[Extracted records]
☆ ☆ ☆ ☆ ☆ ☆ ☆

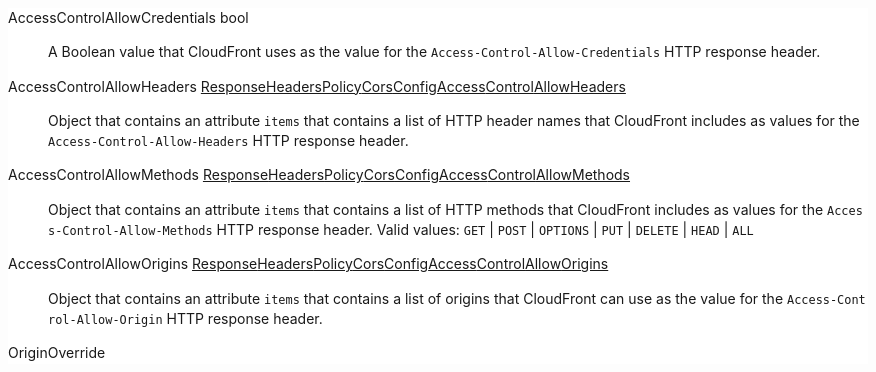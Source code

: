 <div>
<pulumi-choosable type="language" values="go">
<dl class="resources-properties"><dt class="property-required"
            title="Required">
        <span id="accesscontrolallowcredentials_go">
<a data-swiftype-name="resource-property" data-swiftype-type="text" href="#accesscontrolallowcredentials_go" style="color: inherit; text-decoration: inherit;">Access<wbr>Control<wbr>Allow<wbr>Credentials</a>
</span>
        <span class="property-indicator"></span>
        <span class="property-type">bool</span>
    </dt>
    <dd><p>A Boolean value that CloudFront uses as the value for the <code>Access-Control-Allow-Credentials</code> HTTP response header.</p>
</dd><dt class="property-required"
            title="Required">
        <span id="accesscontrolallowheaders_go">
<a data-swiftype-name="resource-property" data-swiftype-type="text" href="#accesscontrolallowheaders_go" style="color: inherit; text-decoration: inherit;">Access<wbr>Control<wbr>Allow<wbr>Headers</a>
</span>
        <span class="property-indicator"></span>
        <span class="property-type"><a href="#responseheaderspolicycorsconfigaccesscontrolallowheaders">Response<wbr>Headers<wbr>Policy<wbr>Cors<wbr>Config<wbr>Access<wbr>Control<wbr>Allow<wbr>Headers</a></span>
    </dt>
    <dd><p>Object that contains an attribute <code>items</code> that contains a list of HTTP header names that CloudFront includes as values for the <code>Access-Control-Allow-Headers</code> HTTP response header.</p>
</dd><dt class="property-required"
            title="Required">
        <span id="accesscontrolallowmethods_go">
<a data-swiftype-name="resource-property" data-swiftype-type="text" href="#accesscontrolallowmethods_go" style="color: inherit; text-decoration: inherit;">Access<wbr>Control<wbr>Allow<wbr>Methods</a>
</span>
        <span class="property-indicator"></span>
        <span class="property-type"><a href="#responseheaderspolicycorsconfigaccesscontrolallowmethods">Response<wbr>Headers<wbr>Policy<wbr>Cors<wbr>Config<wbr>Access<wbr>Control<wbr>Allow<wbr>Methods</a></span>
    </dt>
    <dd><p>Object that contains an attribute <code>items</code> that contains a list of HTTP methods that CloudFront includes as values for the <code>Access-Control-Allow-Methods</code> HTTP response header. Valid values: <code>GET</code> | <code>POST</code> | <code>OPTIONS</code> | <code>PUT</code> | <code>DELETE</code> | <code>HEAD</code> | <code>ALL</code></p>
</dd><dt class="property-required"
            title="Required">
        <span id="accesscontrolalloworigins_go">
<a data-swiftype-name="resource-property" data-swiftype-type="text" href="#accesscontrolalloworigins_go" style="color: inherit; text-decoration: inherit;">Access<wbr>Control<wbr>Allow<wbr>Origins</a>
</span>
        <span class="property-indicator"></span>
        <span class="property-type"><a href="#responseheaderspolicycorsconfigaccesscontrolalloworigins">Response<wbr>Headers<wbr>Policy<wbr>Cors<wbr>Config<wbr>Access<wbr>Control<wbr>Allow<wbr>Origins</a></span>
    </dt>
    <dd><p>Object that contains an attribute <code>items</code> that contains a list of origins that CloudFront can use as the value for the <code>Access-Control-Allow-Origin</code> HTTP response header.</p>
</dd><dt class="property-required"
            title="Required">
        <span id="originoverride_go">
<a data-swiftype-name="resource-property" data-swiftype-type="text" href="#originoverride_go" style="color: inherit; text-decoration: inherit;">Origin<wbr>Override</a>
</span>
        <span class="property-indicator"></span>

☆ ☆ ☆ ☆ ☆ ☆ ☆

## [PROBLEM STATEMENT]
From the data above, state how many lines hold the string "Cors", and give the number without other words.

## [RESULT FOR THIS EXERCISE]
3